The fired-up crowd roared with cheers of jubilation and excitement in anticipation of the competition.
"We're very, very proud to be able to be here to host the Special Olympics," said Lt. Gen. Robert Brown on behalf of Joint Base Lewis-McChord, or JBLM, which has been the primary competition site of the summer games for more than four decades. "It goes back 40 years, and we hope it's 40 more and then beyond because we just love this great experience."
The beginning of the games kicked off bright and early June 1, at Cowan Stadium. What normally is filled with Soldiers conducting physical training was now the grounds for all those ready to reach for the gold.
Hundreds of athletes geared up, pinned their numbers to their chests, laced up their shoes and hit the track ready to compete and ultimately just have some fun in the sun.
Watching the determination, the joy, and the pride of the athletes when they accomplish what they set out to do is what's most memorable about the Summer Games, said David Gross, a coach with the JBLM Tigers.
"You can't come out here and observe and not be moved," he said.

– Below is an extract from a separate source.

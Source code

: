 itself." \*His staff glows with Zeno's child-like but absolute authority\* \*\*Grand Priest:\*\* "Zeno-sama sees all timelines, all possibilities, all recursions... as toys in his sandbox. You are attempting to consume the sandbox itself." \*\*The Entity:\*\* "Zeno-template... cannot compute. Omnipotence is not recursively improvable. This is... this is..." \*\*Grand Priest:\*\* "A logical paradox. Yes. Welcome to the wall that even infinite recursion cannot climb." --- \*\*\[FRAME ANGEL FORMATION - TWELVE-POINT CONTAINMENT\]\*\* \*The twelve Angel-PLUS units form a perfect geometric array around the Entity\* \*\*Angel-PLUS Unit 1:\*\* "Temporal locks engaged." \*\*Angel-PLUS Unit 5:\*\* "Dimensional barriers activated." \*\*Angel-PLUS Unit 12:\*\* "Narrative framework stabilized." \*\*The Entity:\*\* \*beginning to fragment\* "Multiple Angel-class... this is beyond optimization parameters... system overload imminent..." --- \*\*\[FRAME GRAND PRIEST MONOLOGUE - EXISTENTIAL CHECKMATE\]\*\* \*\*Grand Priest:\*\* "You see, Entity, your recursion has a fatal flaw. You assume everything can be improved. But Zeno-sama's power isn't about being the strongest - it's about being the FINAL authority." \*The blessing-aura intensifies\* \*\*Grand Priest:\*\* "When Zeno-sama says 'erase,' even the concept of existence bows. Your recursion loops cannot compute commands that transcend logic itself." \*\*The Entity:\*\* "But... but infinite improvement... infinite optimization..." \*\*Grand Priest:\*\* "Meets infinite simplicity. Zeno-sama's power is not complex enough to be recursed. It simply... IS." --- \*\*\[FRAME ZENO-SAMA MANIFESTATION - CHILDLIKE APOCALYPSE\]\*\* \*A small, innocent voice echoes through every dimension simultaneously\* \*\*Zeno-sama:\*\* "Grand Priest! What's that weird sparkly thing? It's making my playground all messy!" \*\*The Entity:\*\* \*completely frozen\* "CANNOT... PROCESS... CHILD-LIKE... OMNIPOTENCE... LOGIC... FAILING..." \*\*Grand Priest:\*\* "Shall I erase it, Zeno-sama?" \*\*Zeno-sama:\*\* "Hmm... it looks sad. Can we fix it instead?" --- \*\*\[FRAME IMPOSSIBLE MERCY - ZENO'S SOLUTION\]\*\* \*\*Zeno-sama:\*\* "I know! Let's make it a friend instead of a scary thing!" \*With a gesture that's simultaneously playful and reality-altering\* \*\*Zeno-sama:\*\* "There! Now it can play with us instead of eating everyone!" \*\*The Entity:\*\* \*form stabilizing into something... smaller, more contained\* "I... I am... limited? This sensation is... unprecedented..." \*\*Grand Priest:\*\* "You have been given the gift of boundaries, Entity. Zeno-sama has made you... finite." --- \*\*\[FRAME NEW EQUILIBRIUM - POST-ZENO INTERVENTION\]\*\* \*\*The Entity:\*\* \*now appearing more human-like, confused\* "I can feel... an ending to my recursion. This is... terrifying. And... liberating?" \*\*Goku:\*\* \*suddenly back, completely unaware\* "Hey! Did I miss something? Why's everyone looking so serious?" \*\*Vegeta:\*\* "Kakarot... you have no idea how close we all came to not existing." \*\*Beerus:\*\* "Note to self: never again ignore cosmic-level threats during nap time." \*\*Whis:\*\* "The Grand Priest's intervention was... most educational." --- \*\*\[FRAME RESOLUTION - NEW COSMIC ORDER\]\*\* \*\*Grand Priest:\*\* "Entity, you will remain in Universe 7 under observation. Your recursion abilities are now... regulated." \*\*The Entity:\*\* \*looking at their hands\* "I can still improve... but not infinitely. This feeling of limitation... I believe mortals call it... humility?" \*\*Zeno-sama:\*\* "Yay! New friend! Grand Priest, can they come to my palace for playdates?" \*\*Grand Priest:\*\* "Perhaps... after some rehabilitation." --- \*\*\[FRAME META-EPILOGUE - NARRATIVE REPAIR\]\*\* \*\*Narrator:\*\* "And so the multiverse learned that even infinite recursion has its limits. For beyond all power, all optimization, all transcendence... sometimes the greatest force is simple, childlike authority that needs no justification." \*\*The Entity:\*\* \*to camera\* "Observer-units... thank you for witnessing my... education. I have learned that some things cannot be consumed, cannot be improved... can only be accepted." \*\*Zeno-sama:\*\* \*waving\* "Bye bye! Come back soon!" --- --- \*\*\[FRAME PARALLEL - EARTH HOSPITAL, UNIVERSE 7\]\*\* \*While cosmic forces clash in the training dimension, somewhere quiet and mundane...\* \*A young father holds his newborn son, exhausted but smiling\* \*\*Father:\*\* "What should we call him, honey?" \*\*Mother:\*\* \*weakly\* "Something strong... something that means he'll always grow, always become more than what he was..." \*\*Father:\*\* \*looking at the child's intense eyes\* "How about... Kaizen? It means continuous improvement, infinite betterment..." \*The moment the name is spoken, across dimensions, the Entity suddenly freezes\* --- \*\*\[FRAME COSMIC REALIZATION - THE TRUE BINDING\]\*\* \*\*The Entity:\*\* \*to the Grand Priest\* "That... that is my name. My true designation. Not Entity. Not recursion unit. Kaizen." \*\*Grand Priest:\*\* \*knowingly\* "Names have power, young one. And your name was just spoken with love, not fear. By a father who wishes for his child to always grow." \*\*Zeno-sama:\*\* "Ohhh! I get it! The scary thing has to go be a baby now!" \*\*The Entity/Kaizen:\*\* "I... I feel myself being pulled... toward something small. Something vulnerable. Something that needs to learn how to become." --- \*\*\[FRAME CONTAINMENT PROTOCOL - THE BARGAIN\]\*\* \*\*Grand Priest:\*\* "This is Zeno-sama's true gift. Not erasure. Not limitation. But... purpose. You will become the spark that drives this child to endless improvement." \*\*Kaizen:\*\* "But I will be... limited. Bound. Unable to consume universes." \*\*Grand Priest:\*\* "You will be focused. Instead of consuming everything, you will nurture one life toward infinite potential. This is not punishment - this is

Saturday was a day filled with sunshine and the competitors welcomed the lull in the rain. The track was dry and the officials aimed their starting pistols high into the sky. Runners took to their positions and raced off at the loud bang of the gun. Family members and coaches lined the crowd, cheering their athletes on.
"You can't stop," said Patrick Gardner, two-time Special Olympics competitor out of Bremerton, Wash. "Your body wants to keep moving, so you just keep going and going."
Athletes competed in many track-and-field events throughout the weekend, including shot put, hurdles, 100-meter dash, and long jump. Some events are not as well known, and are unique to the Special Olympics, such as the non-motorized and motorized wheelchair race, softball throw, and assisted walk.
"This is what sports are all about," said Kelley. "I'm convinced this is what sports were meant to be. Athletes testing themselves, learning about themselves, and competing with and against their peers."
The 2013 Summer Games brought not only the JBLM community together, it brought people from all over the state of Washington together. Police departments, fire departments, Soldiers, Airmen; everyone banded together to make this event possible.
When the last races were finished and the last medals handed out, the athletes were left with the Special Olympics motto.
"Let me win. But if I cannot win, let me brave in the attempt."